Fulton Street Pedestrian Mall

Fulton Street between Water Street and South Street

In the mid-1960s, Lower Manhattan became the focus of large-scale urban renewal efforts. The Seaport was one of several areas to be considered for the location of the World Trade Center, but this initiative was blocked by preservationists, strengthened by the 1965 enactment of the Landmarks Law,  as well as by officials in New Jersey who fought for a west side location for the new financial hub. In the late 1960s, the City Planning Commission initiated a renewal plan to transform the neighborhood into a tourist-friendly area, designating the South Street Seaport Museum as the sponsor and developer of the 12-block renewal zone. The transformation of the district into a thriving community of offices, retail spaces and restaurants was centered around key attractions: the South Street Seaport Museum, Fulton Market and Pier 17. The backbone of this vital place would be Fulton Street, one of the earliest closed pedestrian streets in the city.

Plagued by inadequate funding and a citywide recession in the 1970s, the Museum leased Pier 17 and the Fulton Market to the Rouse Company, a large-scale commercial developer, in 1981. The transaction was funneled through the South Street Seaport Corporation, formed that same year as a Museum subsidiary to manage its leases.
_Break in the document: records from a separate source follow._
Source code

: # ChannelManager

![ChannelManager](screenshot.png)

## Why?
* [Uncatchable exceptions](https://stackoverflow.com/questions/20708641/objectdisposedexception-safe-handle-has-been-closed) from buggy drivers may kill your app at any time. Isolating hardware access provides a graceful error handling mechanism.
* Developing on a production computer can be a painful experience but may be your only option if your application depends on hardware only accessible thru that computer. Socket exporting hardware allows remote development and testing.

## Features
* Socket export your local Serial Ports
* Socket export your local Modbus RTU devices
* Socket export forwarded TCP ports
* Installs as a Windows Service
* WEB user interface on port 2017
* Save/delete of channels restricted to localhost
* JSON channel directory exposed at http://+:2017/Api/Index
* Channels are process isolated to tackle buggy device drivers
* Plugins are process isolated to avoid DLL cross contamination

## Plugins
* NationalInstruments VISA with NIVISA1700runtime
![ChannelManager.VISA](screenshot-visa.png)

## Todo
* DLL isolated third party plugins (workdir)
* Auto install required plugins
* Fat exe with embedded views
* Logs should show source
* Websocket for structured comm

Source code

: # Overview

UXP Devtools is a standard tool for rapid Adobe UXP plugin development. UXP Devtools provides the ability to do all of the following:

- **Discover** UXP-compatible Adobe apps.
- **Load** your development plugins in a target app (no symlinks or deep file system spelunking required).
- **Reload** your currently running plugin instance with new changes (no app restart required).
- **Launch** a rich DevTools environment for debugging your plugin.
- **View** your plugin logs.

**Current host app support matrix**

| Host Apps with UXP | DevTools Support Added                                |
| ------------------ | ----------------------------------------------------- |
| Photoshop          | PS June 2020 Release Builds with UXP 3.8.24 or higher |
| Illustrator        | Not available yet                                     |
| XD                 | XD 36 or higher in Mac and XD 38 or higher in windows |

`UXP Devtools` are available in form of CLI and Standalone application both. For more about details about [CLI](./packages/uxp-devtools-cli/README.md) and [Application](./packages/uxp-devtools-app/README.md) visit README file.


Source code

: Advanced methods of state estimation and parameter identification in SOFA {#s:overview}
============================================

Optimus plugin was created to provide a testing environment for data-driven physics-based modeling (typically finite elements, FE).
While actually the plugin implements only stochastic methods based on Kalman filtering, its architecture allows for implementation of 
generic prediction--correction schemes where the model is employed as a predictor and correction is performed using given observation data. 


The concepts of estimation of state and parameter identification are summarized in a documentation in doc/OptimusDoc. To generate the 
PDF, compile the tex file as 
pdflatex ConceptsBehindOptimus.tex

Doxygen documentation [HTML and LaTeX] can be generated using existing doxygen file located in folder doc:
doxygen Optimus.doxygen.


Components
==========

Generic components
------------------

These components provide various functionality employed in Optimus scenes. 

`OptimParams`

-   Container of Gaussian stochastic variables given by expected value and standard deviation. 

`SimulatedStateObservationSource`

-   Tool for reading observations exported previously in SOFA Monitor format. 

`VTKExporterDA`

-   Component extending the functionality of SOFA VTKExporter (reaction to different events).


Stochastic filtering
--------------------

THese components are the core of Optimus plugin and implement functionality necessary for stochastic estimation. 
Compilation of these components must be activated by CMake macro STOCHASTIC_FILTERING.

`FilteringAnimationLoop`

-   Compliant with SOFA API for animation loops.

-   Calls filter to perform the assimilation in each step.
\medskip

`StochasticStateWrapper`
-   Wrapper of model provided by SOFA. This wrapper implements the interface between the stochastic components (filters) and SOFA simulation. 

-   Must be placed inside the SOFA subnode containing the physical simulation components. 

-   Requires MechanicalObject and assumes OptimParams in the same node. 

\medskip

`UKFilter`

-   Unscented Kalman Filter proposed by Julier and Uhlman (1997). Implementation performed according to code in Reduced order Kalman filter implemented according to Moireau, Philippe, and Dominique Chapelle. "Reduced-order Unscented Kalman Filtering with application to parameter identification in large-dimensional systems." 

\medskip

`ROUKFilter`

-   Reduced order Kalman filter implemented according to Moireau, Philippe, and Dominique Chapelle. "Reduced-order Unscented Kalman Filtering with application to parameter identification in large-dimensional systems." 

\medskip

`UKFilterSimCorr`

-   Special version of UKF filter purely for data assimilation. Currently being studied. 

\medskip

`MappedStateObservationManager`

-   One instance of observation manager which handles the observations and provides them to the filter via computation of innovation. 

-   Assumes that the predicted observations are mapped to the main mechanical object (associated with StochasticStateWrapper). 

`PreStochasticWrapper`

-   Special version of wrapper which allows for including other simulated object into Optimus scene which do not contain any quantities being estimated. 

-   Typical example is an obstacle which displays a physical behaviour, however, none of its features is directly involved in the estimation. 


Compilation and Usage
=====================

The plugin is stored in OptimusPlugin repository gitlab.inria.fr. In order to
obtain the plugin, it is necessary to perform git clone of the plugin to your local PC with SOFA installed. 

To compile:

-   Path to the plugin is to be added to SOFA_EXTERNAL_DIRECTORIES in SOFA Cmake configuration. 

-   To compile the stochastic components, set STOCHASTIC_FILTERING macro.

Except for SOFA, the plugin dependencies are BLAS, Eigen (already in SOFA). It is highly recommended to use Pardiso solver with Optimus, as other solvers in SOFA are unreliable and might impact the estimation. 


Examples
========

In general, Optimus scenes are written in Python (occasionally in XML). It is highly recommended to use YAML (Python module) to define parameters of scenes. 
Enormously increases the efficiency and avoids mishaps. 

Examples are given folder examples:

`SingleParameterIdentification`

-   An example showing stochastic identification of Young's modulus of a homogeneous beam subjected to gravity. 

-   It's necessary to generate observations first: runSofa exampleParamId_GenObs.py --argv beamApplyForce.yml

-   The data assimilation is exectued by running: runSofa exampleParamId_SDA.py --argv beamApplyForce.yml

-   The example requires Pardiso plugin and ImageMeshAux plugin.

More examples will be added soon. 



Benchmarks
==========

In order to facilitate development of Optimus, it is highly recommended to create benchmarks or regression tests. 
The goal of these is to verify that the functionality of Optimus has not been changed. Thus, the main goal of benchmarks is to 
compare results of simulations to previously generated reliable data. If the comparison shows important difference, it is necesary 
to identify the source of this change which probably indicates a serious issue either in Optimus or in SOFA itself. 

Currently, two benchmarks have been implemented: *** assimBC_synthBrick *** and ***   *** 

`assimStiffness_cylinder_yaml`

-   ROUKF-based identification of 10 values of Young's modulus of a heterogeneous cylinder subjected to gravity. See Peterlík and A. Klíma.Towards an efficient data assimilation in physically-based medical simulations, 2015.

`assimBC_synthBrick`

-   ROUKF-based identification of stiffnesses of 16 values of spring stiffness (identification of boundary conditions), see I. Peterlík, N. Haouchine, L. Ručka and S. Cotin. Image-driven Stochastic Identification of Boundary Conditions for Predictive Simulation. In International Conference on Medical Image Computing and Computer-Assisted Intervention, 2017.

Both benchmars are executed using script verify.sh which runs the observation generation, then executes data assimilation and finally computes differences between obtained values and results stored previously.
Rouse constructed the new Fulton Market Building in 1983 (site # 4) and Pier 17 in 1985 (site # 7) in the spirit of the “festival marketplace” concept, a radical idea that European-style shopping markets could reinvigorate dilapidated downtowns. Their plans also included the restoration of Schermerhorn Row (site # 2) and the construction of the Bogardus Building (site #3), both in 1983. Aside from a brief surge when the projects were completed, the long-term result did not attract the expected tourism, and the Museum has suffered from persistent financial and managerial woes over the years. Further bad luck came in the form of damage sustained during Superstorm Sandy in 2012. Today, the owner of the Seaport lease is Dallas-based developer, the Howard Hughes Corporation (HHC). (The Rouse Company purchased HHC in 1996. In 2004, General Growth purchased the Rouse Company. In 2010, General Growth filed for bankruptcy. As part of the bankruptcy proceedings, HHC took over the Seaport lease.) In 2013, HHC was granted a lease from the New York City Economic Development Corporation to develop or renovate portions of the Seaport, though the area remains city-owned. The showpiece of the plan is the redevelopment of Pier 17 and the reconstruction of the Tin Building (site # 5), but also includes options on parcels in the Museum Block along Water Street and Schermerhorn Row. HHC’s plans for the New Market Building site (site # 6) are uncertain, but could include the construction of a mixed use, large-scale development.